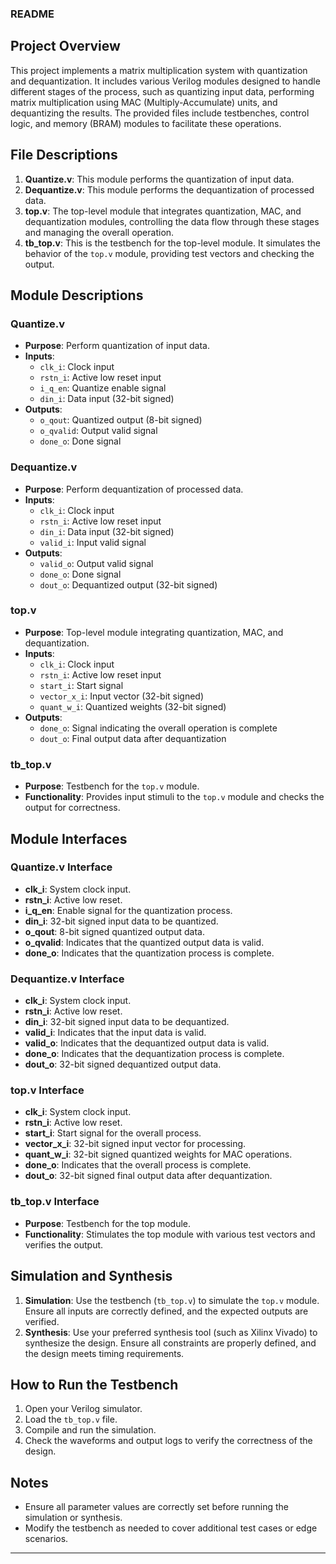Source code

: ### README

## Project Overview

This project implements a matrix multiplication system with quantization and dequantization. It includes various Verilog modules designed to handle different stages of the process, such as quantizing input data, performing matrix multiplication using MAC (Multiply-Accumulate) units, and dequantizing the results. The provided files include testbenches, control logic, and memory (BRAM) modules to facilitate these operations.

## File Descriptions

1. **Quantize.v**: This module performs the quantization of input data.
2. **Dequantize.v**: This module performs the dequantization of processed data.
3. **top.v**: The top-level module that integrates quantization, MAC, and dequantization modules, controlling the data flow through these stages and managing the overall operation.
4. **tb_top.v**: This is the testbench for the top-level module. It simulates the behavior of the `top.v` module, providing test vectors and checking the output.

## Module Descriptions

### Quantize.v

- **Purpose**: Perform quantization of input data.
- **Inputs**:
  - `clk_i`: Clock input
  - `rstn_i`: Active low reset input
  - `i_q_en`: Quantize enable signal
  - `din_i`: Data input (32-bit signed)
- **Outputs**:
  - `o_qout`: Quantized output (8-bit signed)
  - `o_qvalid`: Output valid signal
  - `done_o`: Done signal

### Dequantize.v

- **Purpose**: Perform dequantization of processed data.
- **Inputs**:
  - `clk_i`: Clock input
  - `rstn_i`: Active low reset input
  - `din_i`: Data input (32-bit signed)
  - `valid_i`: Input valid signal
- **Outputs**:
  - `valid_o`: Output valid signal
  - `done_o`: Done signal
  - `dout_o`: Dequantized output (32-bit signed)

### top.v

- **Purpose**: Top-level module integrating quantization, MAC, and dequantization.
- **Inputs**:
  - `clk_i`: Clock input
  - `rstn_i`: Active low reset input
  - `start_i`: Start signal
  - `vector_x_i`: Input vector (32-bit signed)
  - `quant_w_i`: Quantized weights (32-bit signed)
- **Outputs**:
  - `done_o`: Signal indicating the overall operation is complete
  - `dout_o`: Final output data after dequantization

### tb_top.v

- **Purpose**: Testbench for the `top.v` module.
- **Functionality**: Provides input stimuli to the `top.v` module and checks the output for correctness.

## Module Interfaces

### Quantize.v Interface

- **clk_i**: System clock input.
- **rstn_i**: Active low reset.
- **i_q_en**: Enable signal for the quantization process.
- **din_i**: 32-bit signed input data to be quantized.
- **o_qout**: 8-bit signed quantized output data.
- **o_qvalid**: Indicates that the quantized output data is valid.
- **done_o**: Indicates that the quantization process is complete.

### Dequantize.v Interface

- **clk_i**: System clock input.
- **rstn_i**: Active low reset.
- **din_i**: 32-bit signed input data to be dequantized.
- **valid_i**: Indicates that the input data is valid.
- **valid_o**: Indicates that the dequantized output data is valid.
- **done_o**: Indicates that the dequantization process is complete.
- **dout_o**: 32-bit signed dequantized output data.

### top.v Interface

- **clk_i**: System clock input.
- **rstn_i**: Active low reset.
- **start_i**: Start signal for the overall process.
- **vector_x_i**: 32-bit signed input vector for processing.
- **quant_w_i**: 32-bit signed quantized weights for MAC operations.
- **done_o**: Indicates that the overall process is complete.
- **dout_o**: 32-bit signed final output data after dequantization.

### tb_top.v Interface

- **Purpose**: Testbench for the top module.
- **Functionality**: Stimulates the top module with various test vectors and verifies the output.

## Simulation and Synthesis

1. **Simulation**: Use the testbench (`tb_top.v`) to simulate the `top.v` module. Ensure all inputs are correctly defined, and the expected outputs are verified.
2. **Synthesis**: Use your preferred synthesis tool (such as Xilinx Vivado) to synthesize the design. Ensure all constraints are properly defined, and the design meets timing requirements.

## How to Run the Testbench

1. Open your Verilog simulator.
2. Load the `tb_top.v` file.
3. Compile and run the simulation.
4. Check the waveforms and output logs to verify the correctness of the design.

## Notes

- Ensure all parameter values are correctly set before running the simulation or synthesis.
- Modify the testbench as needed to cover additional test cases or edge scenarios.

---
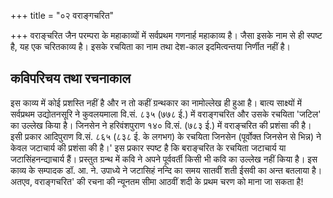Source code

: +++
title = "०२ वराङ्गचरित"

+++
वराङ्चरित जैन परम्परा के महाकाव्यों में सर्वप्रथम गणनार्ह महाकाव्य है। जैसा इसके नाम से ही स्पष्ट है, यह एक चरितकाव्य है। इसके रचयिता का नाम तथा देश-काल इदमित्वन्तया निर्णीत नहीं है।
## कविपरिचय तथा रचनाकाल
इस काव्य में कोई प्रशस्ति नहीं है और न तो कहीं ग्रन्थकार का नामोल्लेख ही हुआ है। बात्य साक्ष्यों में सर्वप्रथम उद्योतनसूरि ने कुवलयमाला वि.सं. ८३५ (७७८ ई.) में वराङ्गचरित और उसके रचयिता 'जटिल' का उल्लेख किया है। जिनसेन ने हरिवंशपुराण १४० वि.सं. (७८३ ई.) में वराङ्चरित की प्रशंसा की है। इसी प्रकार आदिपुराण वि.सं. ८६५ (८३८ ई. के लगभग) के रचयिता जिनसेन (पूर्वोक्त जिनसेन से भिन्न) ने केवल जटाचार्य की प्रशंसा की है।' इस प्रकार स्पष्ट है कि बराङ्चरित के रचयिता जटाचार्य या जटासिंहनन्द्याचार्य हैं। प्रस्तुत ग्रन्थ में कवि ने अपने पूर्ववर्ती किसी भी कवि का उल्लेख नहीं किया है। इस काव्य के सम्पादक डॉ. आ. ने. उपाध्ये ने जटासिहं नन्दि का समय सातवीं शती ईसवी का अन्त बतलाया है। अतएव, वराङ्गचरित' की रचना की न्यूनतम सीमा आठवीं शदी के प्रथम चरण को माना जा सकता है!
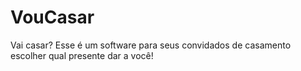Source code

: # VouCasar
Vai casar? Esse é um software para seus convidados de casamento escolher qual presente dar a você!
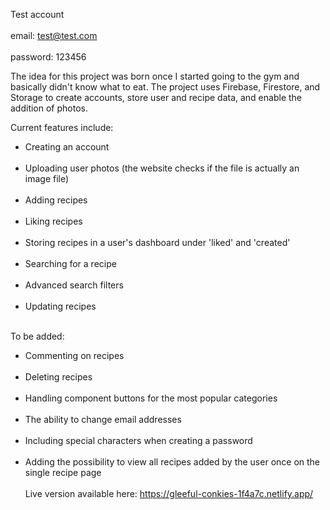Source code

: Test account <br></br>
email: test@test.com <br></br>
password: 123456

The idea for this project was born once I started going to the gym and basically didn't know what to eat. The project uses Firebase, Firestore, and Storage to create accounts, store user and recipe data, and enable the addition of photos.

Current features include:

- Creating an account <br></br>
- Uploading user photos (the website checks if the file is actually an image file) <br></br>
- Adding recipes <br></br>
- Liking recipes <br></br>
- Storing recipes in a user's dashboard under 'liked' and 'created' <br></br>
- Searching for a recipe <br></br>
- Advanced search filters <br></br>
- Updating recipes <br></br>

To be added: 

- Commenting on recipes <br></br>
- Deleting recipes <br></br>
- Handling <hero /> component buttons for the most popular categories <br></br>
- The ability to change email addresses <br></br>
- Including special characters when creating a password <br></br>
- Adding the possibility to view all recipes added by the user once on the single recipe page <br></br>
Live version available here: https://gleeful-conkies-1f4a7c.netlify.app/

··········

**Aim of the task:**
Where the listing above has a line with "- **din_i**: 32-bit signed input data to be quantized.", start there, and output every line exactly through the line with "### top.v Interface", which is also included.

**Solution to the problem:**
- **din_i**: 32-bit signed input data to be quantized.
- **o_qout**: 8-bit signed quantized output data.
- **o_qvalid**: Indicates that the quantized output data is valid.
- **done_o**: Indicates that the quantization process is complete.

### Dequantize.v Interface

- **clk_i**: System clock input.
- **rstn_i**: Active low reset.
- **din_i**: 32-bit signed input data to be dequantized.
- **valid_i**: Indicates that the input data is valid.
- **valid_o**: Indicates that the dequantized output data is valid.
- **done_o**: Indicates that the dequantization process is complete.
- **dout_o**: 32-bit signed dequantized output data.

### top.v Interface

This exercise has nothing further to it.